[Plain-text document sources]
Content starts
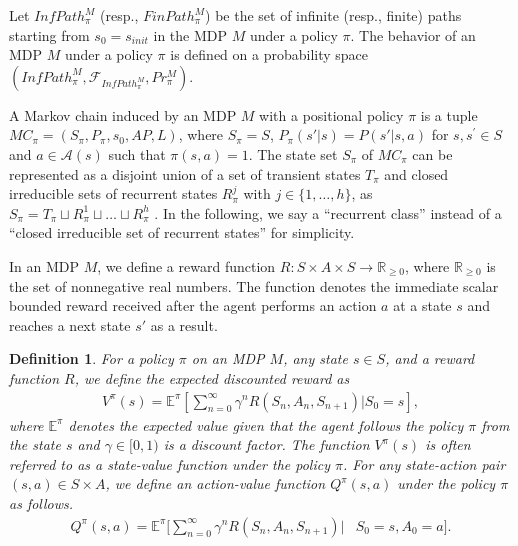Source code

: \documentclass[letterpaper, 10 pt, conference]{ieeeconf}  %
\newtheorem{definition}{Definition}
\begin{document}
Let $InfPath^{M}_{\pi}$ (resp., $FinPath^{M}_{\pi}$) be the set of infinite (resp., finite) paths starting from $s_0=s_{init}$ in the MDP $M$ under a policy $\pi$. The behavior of an MDP $M$ under a policy $\pi$ is defined on a probability space $(InfPath^{M}_{\pi}, \mathcal{F}_{InfPath^{M}_{\pi}}, Pr^{M}_{\pi})$. %

A Markov chain induced by an MDP $M$ with a positional policy $\pi$ is a tuple $MC_{\pi} = (S_{\pi},P_{\pi},s_0,AP,L)$, where $S_{\pi} = S$, $P_{\pi}(s'|s) = P(s'|s,a)$ for $s, s^{\prime} \in S$ and $a \in \mathcal{A}(s)$ such that $\pi(s,a) = 1$.
The state set $S_{\pi}$ of $MC_{\pi}$ can be represented as a disjoint union of a set of transient states $T_{\pi}$ and closed irreducible sets of recurrent states $R^j_{\pi}$ with $j \in \{ 1, \ldots ,h \}$, as $ S_{\pi} = T_{\pi} \sqcup R^1_{\pi} \sqcup \ldots \sqcup R^h_{\pi} $ \cite{ESS}.
In the following, we say a ``recurrent class'' instead of a ``closed irreducible set of recurrent states'' for simplicity.

In an MDP $M$, we define a reward function $R:S \times A \times S \rightarrow \mathbb{R}_{\geq0}$, where $\mathbb{R}_{\geq0}$ is the set of nonnegative real numbers. The function denotes the immediate scalar bounded reward received after the agent performs an action $a$ at a state $s$ and reaches a next state $s'$ as a result.

\begin{definition}
  For a policy $\pi$ on an MDP $M$, any state $s \in S$, and a reward function $R$, we define the expected discounted reward as
  \begin{align*}
    V^{\pi}(s)= \mathbb{E}^{\pi}[\sum_{n=0}^{\infty}\gamma^n R(S_n, A_n, S_{n+1})|S_0 = s],
  \end{align*}
where $\mathbb{E}^{\pi}$ denotes the expected value given that the agent follows the policy $\pi$ from the state $s$ and $\gamma \in [0,1)$ is a discount factor. The function $V^{\pi}(s)$ is often referred to as a state-value function under the policy $\pi$. For any state-action pair $(s,a) \in S \times A$, we define an action-value function $Q^{\pi}(s,a)$ under the policy $\pi$ as follows.
  \begin{align*}
    Q^{\pi}(s,a)= \mathbb{E}^{\pi}[\sum_{n=0}^{\infty}\gamma^n R(S_n, A_n, S_{n+1})|&S_0 = s, A_0 = a].
  \end{align*}
\end{definition}
\end{document}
Content ends
What to produce:
Could you set down the records above word for word, without any of the pictures?

Task answer:
Source code

: \documentclass[letterpaper, 10 pt, conference]{ieeeconf}  %
\newtheorem{definition}{Definition}
\begin{document}
Let $InfPath^{M}_{\pi}$ (resp., $FinPath^{M}_{\pi}$) be the set of infinite (resp., finite) paths starting from $s_0=s_{init}$ in the MDP $M$ under a policy $\pi$. The behavior of an MDP $M$ under a policy $\pi$ is defined on a probability space $(InfPath^{M}_{\pi}, \mathcal{F}_{InfPath^{M}_{\pi}}, Pr^{M}_{\pi})$. %

A Markov chain induced by an MDP $M$ with a positional policy $\pi$ is a tuple $MC_{\pi} = (S_{\pi},P_{\pi},s_0,AP,L)$, where $S_{\pi} = S$, $P_{\pi}(s'|s) = P(s'|s,a)$ for $s, s^{\prime} \in S$ and $a \in \mathcal{A}(s)$ such that $\pi(s,a) = 1$.
The state set $S_{\pi}$ of $MC_{\pi}$ can be represented as a disjoint union of a set of transient states $T_{\pi}$ and closed irreducible sets of recurrent states $R^j_{\pi}$ with $j \in \{ 1, \ldots ,h \}$, as $ S_{\pi} = T_{\pi} \sqcup R^1_{\pi} \sqcup \ldots \sqcup R^h_{\pi} $ \cite{ESS}.
In the following, we say a ``recurrent class'' instead of a ``closed irreducible set of recurrent states'' for simplicity.

In an MDP $M$, we define a reward function $R:S \times A \times S \rightarrow \mathbb{R}_{\geq0}$, where $\mathbb{R}_{\geq0}$ is the set of nonnegative real numbers. The function denotes the immediate scalar bounded reward received after the agent performs an action $a$ at a state $s$ and reaches a next state $s'$ as a result.

\begin{definition}
  For a policy $\pi$ on an MDP $M$, any state $s \in S$, and a reward function $R$, we define the expected discounted reward as
  \begin{align*}
    V^{\pi}(s)= \mathbb{E}^{\pi}[\sum_{n=0}^{\infty}\gamma^n R(S_n, A_n, S_{n+1})|S_0 = s],
  \end{align*}
where $\mathbb{E}^{\pi}$ denotes the expected value given that the agent follows the policy $\pi$ from the state $s$ and $\gamma \in [0,1)$ is a discount factor. The function $V^{\pi}(s)$ is often referred to as a state-value function under the policy $\pi$. For any state-action pair $(s,a) \in S \times A$, we define an action-value function $Q^{\pi}(s,a)$ under the policy $\pi$ as follows.
  \begin{align*}
    Q^{\pi}(s,a)= \mathbb{E}^{\pi}[\sum_{n=0}^{\infty}\gamma^n R(S_n, A_n, S_{n+1})|&S_0 = s, A_0 = a].
  \end{align*}
\end{definition}
\end{document}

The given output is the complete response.